§ **Information provided**:
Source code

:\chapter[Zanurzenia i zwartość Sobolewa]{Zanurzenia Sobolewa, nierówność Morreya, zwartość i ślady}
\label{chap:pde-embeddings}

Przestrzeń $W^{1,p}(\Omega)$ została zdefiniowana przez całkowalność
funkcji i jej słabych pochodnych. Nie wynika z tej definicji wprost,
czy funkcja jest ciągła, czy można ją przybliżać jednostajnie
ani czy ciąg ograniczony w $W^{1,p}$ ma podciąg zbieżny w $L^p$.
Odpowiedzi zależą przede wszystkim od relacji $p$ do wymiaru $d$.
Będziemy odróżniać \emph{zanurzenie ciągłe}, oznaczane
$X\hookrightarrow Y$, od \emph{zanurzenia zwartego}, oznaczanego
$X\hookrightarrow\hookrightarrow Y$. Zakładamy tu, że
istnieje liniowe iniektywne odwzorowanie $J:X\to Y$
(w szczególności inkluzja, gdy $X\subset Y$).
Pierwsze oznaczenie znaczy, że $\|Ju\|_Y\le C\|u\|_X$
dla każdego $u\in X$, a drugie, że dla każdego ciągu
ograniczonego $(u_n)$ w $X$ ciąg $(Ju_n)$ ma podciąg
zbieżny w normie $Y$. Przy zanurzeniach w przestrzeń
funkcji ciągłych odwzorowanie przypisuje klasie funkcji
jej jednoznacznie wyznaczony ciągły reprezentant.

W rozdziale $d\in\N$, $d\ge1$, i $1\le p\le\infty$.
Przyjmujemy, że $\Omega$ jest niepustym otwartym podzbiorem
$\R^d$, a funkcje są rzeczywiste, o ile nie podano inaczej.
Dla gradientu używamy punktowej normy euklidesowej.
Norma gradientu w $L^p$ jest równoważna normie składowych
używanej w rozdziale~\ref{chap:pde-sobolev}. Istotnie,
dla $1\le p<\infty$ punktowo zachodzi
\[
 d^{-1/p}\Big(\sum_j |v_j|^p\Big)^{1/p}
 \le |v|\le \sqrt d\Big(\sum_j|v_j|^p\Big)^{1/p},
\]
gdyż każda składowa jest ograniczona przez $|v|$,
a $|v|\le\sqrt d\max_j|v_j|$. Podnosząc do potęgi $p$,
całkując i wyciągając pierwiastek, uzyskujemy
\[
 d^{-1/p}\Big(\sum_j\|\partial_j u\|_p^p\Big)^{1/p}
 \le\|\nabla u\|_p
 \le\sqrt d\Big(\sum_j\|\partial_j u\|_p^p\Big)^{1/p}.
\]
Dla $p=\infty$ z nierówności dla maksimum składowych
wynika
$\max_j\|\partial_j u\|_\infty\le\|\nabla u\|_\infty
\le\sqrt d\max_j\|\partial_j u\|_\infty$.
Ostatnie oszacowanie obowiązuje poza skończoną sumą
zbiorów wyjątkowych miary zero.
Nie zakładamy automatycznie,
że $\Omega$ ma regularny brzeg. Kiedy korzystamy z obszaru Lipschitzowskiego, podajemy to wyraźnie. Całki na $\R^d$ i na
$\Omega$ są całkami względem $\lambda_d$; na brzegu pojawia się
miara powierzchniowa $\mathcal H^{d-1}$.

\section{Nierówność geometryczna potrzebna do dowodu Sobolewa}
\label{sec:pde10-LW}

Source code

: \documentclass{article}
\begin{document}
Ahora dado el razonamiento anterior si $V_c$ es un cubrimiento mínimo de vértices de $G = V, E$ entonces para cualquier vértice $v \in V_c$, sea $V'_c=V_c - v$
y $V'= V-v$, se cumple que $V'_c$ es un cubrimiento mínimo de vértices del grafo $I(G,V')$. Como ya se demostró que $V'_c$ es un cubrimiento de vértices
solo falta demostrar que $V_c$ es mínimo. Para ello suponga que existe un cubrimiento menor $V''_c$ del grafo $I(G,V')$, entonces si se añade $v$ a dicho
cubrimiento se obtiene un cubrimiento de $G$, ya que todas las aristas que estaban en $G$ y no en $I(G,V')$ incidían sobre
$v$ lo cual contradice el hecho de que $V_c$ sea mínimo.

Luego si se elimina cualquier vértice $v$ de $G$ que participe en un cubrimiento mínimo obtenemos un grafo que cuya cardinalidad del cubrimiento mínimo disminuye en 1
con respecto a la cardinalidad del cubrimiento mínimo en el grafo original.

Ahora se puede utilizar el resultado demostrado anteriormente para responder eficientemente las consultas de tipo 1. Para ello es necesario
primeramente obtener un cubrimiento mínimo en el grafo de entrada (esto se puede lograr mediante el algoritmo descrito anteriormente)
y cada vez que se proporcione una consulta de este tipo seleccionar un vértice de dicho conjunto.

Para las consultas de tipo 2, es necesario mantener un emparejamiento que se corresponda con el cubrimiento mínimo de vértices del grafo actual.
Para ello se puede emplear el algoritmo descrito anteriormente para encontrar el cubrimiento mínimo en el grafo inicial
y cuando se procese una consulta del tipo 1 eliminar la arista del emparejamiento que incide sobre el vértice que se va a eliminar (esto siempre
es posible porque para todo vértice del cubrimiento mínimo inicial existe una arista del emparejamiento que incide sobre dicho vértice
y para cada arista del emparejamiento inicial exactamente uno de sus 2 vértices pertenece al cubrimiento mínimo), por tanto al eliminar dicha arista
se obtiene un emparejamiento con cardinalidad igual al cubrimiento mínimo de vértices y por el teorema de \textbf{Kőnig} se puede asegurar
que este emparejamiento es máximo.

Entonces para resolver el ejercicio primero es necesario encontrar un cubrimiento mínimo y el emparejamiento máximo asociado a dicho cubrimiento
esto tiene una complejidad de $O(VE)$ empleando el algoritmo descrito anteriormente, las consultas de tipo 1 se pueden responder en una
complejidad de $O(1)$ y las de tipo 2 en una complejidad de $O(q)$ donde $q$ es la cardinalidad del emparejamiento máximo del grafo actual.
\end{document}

§ **What this task involves**:
The response has to give back every record verbatim.

§ **Solution below**:
Source code

:\chapter[Zanurzenia i zwartość Sobolewa]{Zanurzenia Sobolewa, nierówność Morreya, zwartość i ślady}
\label{chap:pde-embeddings}

Przestrzeń $W^{1,p}(\Omega)$ została zdefiniowana przez całkowalność
funkcji i jej słabych pochodnych. Nie wynika z tej definicji wprost,
czy funkcja jest ciągła, czy można ją przybliżać jednostajnie
ani czy ciąg ograniczony w $W^{1,p}$ ma podciąg zbieżny w $L^p$.
Odpowiedzi zależą przede wszystkim od relacji $p$ do wymiaru $d$.
Będziemy odróżniać \emph{zanurzenie ciągłe}, oznaczane
$X\hookrightarrow Y$, od \emph{zanurzenia zwartego}, oznaczanego
$X\hookrightarrow\hookrightarrow Y$. Zakładamy tu, że
istnieje liniowe iniektywne odwzorowanie $J:X\to Y$
(w szczególności inkluzja, gdy $X\subset Y$).
Pierwsze oznaczenie znaczy, że $\|Ju\|_Y\le C\|u\|_X$
dla każdego $u\in X$, a drugie, że dla każdego ciągu
ograniczonego $(u_n)$ w $X$ ciąg $(Ju_n)$ ma podciąg
zbieżny w normie $Y$. Przy zanurzeniach w przestrzeń
funkcji ciągłych odwzorowanie przypisuje klasie funkcji
jej jednoznacznie wyznaczony ciągły reprezentant.

W rozdziale $d\in\N$, $d\ge1$, i $1\le p\le\infty$.
Przyjmujemy, że $\Omega$ jest niepustym otwartym podzbiorem
$\R^d$, a funkcje są rzeczywiste, o ile nie podano inaczej.
Dla gradientu używamy punktowej normy euklidesowej.
Norma gradientu w $L^p$ jest równoważna normie składowych
używanej w rozdziale~\ref{chap:pde-sobolev}. Istotnie,
dla $1\le p<\infty$ punktowo zachodzi
\[
 d^{-1/p}\Big(\sum_j |v_j|^p\Big)^{1/p}
 \le |v|\le \sqrt d\Big(\sum_j|v_j|^p\Big)^{1/p},
\]
gdyż każda składowa jest ograniczona przez $|v|$,
a $|v|\le\sqrt d\max_j|v_j|$. Podnosząc do potęgi $p$,
całkując i wyciągając pierwiastek, uzyskujemy
\[
 d^{-1/p}\Big(\sum_j\|\partial_j u\|_p^p\Big)^{1/p}
 \le\|\nabla u\|_p
 \le\sqrt d\Big(\sum_j\|\partial_j u\|_p^p\Big)^{1/p}.
\]
Dla $p=\infty$ z nierówności dla maksimum składowych
wynika
$\max_j\|\partial_j u\|_\infty\le\|\nabla u\|_\infty
\le\sqrt d\max_j\|\partial_j u\|_\infty$.
Ostatnie oszacowanie obowiązuje poza skończoną sumą
zbiorów wyjątkowych miary zero.
Nie zakładamy automatycznie,
że $\Omega$ ma regularny brzeg. Kiedy korzystamy z obszaru Lipschitzowskiego, podajemy to wyraźnie. Całki na $\R^d$ i na
$\Omega$ są całkami względem $\lambda_d$; na brzegu pojawia się
miara powierzchniowa $\mathcal H^{d-1}$.

\section{Nierówność geometryczna potrzebna do dowodu Sobolewa}
\label{sec:pde10-LW}

Source code

: \documentclass{article}
\begin{document}
Ahora dado el razonamiento anterior si $V_c$ es un cubrimiento mínimo de vértices de $G = V, E$ entonces para cualquier vértice $v \in V_c$, sea $V'_c=V_c - v$
y $V'= V-v$, se cumple que $V'_c$ es un cubrimiento mínimo de vértices del grafo $I(G,V')$. Como ya se demostró que $V'_c$ es un cubrimiento de vértices
solo falta demostrar que $V_c$ es mínimo. Para ello suponga que existe un cubrimiento menor $V''_c$ del grafo $I(G,V')$, entonces si se añade $v$ a dicho
cubrimiento se obtiene un cubrimiento de $G$, ya que todas las aristas que estaban en $G$ y no en $I(G,V')$ incidían sobre
$v$ lo cual contradice el hecho de que $V_c$ sea mínimo.

Luego si se elimina cualquier vértice $v$ de $G$ que participe en un cubrimiento mínimo obtenemos un grafo que cuya cardinalidad del cubrimiento mínimo disminuye en 1
con respecto a la cardinalidad del cubrimiento mínimo en el grafo original.

Ahora se puede utilizar el resultado demostrado anteriormente para responder eficientemente las consultas de tipo 1. Para ello es necesario
primeramente obtener un cubrimiento mínimo en el grafo de entrada (esto se puede lograr mediante el algoritmo descrito anteriormente)
y cada vez que se proporcione una consulta de este tipo seleccionar un vértice de dicho conjunto.

Para las consultas de tipo 2, es necesario mantener un emparejamiento que se corresponda con el cubrimiento mínimo de vértices del grafo actual.
Para ello se puede emplear el algoritmo descrito anteriormente para encontrar el cubrimiento mínimo en el grafo inicial
y cuando se procese una consulta del tipo 1 eliminar la arista del emparejamiento que incide sobre el vértice que se va a eliminar (esto siempre
es posible porque para todo vértice del cubrimiento mínimo inicial existe una arista del emparejamiento que incide sobre dicho vértice
y para cada arista del emparejamiento inicial exactamente uno de sus 2 vértices pertenece al cubrimiento mínimo), por tanto al eliminar dicha arista
se obtiene un emparejamiento con cardinalidad igual al cubrimiento mínimo de vértices y por el teorema de \textbf{Kőnig} se puede asegurar
que este emparejamiento es máximo.

Entonces para resolver el ejercicio primero es necesario encontrar un cubrimiento mínimo y el emparejamiento máximo asociado a dicho cubrimiento
esto tiene una complejidad de $O(VE)$ empleando el algoritmo descrito anteriormente, las consultas de tipo 1 se pueden responder en una
complejidad de $O(1)$ y las de tipo 2 en una complejidad de $O(q)$ donde $q$ es la cardinalidad del emparejamiento máximo del grafo actual.
\end{document}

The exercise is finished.